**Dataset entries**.
────────────────

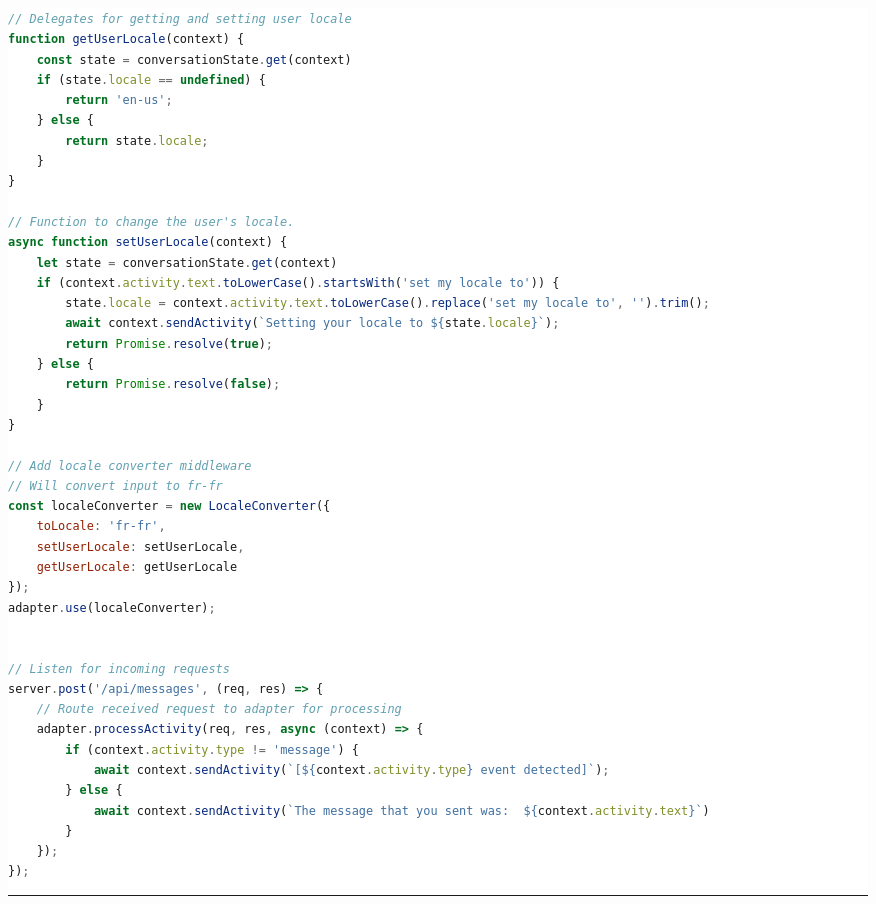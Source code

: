 

```javascript
// Delegates for getting and setting user locale
function getUserLocale(context) {
    const state = conversationState.get(context)
    if (state.locale == undefined) {
        return 'en-us';
    } else {
        return state.locale;
    }
}

// Function to change the user's locale.
async function setUserLocale(context) {
    let state = conversationState.get(context)
    if (context.activity.text.toLowerCase().startsWith('set my locale to')) {        
        state.locale = context.activity.text.toLowerCase().replace('set my locale to', '').trim();
        await context.sendActivity(`Setting your locale to ${state.locale}`);
        return Promise.resolve(true);
    } else {
        return Promise.resolve(false);
    }
}

// Add locale converter middleware
// Will convert input to fr-fr
const localeConverter = new LocaleConverter({
    toLocale: 'fr-fr',
    setUserLocale: setUserLocale,
    getUserLocale: getUserLocale
});
adapter.use(localeConverter);


// Listen for incoming requests 
server.post('/api/messages', (req, res) => {
    // Route received request to adapter for processing
    adapter.processActivity(req, res, async (context) => {
        if (context.activity.type != 'message') {
            await context.sendActivity(`[${context.activity.type} event detected]`);
        } else {
            await context.sendActivity(`The message that you sent was:  ${context.activity.text}`)
        }
    });
});

```

---
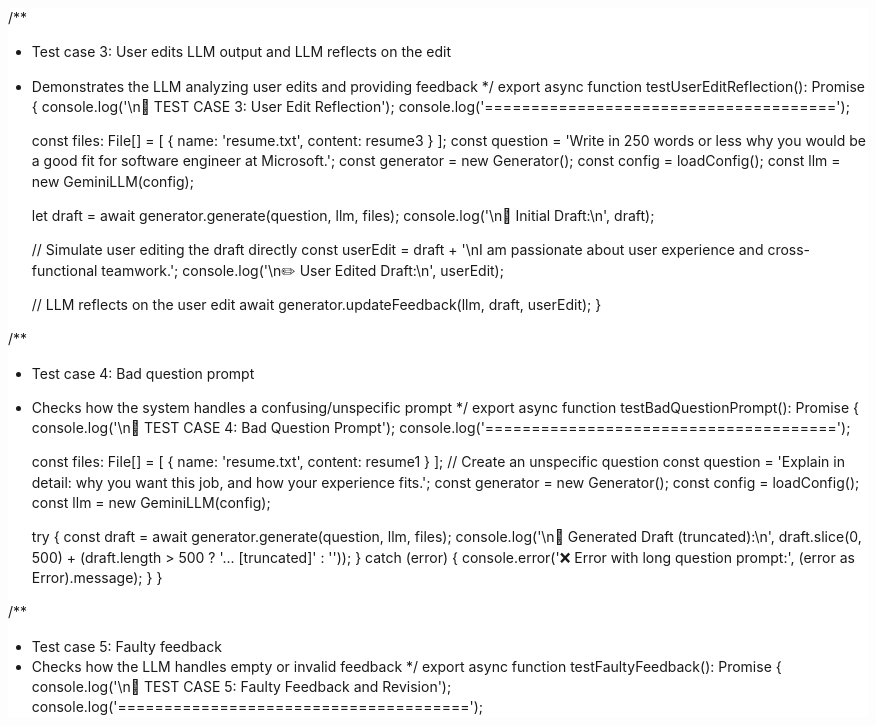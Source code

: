 /**
 * Test case 3: User edits LLM output and LLM reflects on the edit
 * Demonstrates the LLM analyzing user edits and providing feedback
 */
export async function testUserEditReflection(): Promise<void> {
    console.log('\n🧪 TEST CASE 3: User Edit Reflection');
    console.log('======================================');

    const files: File[] = [
        { name: 'resume.txt', content: resume3 }
    ];
    const question = 'Write in 250 words or less why you would be a good fit for software engineer at Microsoft.';
    const generator = new Generator();
    const config = loadConfig();
    const llm = new GeminiLLM(config);

    let draft = await generator.generate(question, llm, files);
    console.log('\n📝 Initial Draft:\n', draft);

    // Simulate user editing the draft directly
    const userEdit = draft + '\nI am passionate about user experience and cross-functional teamwork.';
    console.log('\n✏️ User Edited Draft:\n', userEdit);

    // LLM reflects on the user edit
    await generator.updateFeedback(llm, draft, userEdit);
}

/**
 * Test case 4: Bad question prompt
 * Checks how the system handles a confusing/unspecific prompt
 */
export async function testBadQuestionPrompt(): Promise<void> {
    console.log('\n🧪 TEST CASE 4: Bad Question Prompt');
    console.log('======================================');

    const files: File[] = [
        { name: 'resume.txt', content: resume1 }
    ];
    // Create an unspecific question
    const question = 'Explain in detail: why you want this job, and how your experience fits.';
    const generator = new Generator();
    const config = loadConfig();
    const llm = new GeminiLLM(config);

    try {
        const draft = await generator.generate(question, llm, files);
        console.log('\n📝 Generated Draft (truncated):\n', draft.slice(0, 500) + (draft.length > 500 ? '... [truncated]' : ''));
    } catch (error) {
        console.error('❌ Error with long question prompt:', (error as Error).message);
    }
}

/**
 * Test case 5: Faulty feedback
 * Checks how the LLM handles empty or invalid feedback
 */
export async function testFaultyFeedback(): Promise<void> {
    console.log('\n🧪 TEST CASE 5: Faulty Feedback and Revision');
    console.log('======================================');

────────────────

**What you have to do**.
Which lines of the records above hold the word "error"? Copy each one out.

**Worked solution**.
    } catch (error) {
        console.error('❌ Error with long question prompt:', (error as Error).message);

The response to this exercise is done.